GIVEN DATA:
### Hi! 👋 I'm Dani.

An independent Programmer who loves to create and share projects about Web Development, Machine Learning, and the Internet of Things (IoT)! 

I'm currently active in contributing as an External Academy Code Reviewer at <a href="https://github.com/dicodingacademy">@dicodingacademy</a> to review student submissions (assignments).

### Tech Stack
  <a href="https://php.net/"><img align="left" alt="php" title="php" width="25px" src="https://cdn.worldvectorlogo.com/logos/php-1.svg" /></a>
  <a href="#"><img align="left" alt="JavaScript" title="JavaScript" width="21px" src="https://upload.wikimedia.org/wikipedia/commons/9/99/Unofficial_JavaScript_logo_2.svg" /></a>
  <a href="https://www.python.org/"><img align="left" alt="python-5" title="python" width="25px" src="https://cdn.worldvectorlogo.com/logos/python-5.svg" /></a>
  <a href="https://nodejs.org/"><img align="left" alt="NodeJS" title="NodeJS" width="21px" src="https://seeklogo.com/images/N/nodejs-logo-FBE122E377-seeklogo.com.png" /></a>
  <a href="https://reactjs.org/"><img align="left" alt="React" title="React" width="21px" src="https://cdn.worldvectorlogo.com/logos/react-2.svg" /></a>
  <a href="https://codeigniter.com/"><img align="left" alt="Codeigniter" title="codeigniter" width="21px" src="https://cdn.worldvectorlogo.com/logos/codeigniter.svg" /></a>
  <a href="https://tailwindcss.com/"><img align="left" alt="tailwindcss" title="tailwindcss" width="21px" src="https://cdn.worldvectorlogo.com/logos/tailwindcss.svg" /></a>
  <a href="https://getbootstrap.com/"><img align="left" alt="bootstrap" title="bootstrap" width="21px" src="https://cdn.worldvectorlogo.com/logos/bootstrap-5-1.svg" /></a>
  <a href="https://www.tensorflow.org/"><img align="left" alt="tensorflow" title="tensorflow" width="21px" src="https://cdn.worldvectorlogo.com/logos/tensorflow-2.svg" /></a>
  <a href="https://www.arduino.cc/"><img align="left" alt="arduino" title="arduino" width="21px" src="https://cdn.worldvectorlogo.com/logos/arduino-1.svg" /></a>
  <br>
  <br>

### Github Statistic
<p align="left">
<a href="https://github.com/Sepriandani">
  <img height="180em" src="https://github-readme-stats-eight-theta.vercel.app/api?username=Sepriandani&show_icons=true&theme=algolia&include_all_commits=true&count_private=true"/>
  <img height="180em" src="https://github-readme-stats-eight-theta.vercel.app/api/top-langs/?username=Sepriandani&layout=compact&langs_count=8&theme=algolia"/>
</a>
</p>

PROBLEM REQUIREMENTS: Repeat the material above in full, exactly as it stands.

SOLUTION TO THIS TASK:
### Hi! 👋 I'm Dani.

An independent Programmer who loves to create and share projects about Web Development, Machine Learning, and the Internet of Things (IoT)! 

I'm currently active in contributing as an External Academy Code Reviewer at <a href="https://github.com/dicodingacademy">@dicodingacademy</a> to review student submissions (assignments).

### Tech Stack
  <a href="https://php.net/"><img align="left" alt="php" title="php" width="25px" src="https://cdn.worldvectorlogo.com/logos/php-1.svg" /></a>
  <a href="#"><img align="left" alt="JavaScript" title="JavaScript" width="21px" src="https://upload.wikimedia.org/wikipedia/commons/9/99/Unofficial_JavaScript_logo_2.svg" /></a>
  <a href="https://www.python.org/"><img align="left" alt="python-5" title="python" width="25px" src="https://cdn.worldvectorlogo.com/logos/python-5.svg" /></a>
  <a href="https://nodejs.org/"><img align="left" alt="NodeJS" title="NodeJS" width="21px" src="https://seeklogo.com/images/N/nodejs-logo-FBE122E377-seeklogo.com.png" /></a>
  <a href="https://reactjs.org/"><img align="left" alt="React" title="React" width="21px" src="https://cdn.worldvectorlogo.com/logos/react-2.svg" /></a>
  <a href="https://codeigniter.com/"><img align="left" alt="Codeigniter" title="codeigniter" width="21px" src="https://cdn.worldvectorlogo.com/logos/codeigniter.svg" /></a>
  <a href="https://tailwindcss.com/"><img align="left" alt="tailwindcss" title="tailwindcss" width="21px" src="https://cdn.worldvectorlogo.com/logos/tailwindcss.svg" /></a>
  <a href="https://getbootstrap.com/"><img align="left" alt="bootstrap" title="bootstrap" width="21px" src="https://cdn.worldvectorlogo.com/logos/bootstrap-5-1.svg" /></a>
  <a href="https://www.tensorflow.org/"><img align="left" alt="tensorflow" title="tensorflow" width="21px" src="https://cdn.worldvectorlogo.com/logos/tensorflow-2.svg" /></a>
  <a href="https://www.arduino.cc/"><img align="left" alt="arduino" title="arduino" width="21px" src="https://cdn.worldvectorlogo.com/logos/arduino-1.svg" /></a>
  <br>
  <br>

### Github Statistic
<p align="left">
<a href="https://github.com/Sepriandani">
  <img height="180em" src="https://github-readme-stats-eight-theta.vercel.app/api?username=Sepriandani&show_icons=true&theme=algolia&include_all_commits=true&count_private=true"/>
  <img height="180em" src="https://github-readme-stats-eight-theta.vercel.app/api/top-langs/?username=Sepriandani&layout=compact&langs_count=8&theme=algolia"/>
</a>
</p>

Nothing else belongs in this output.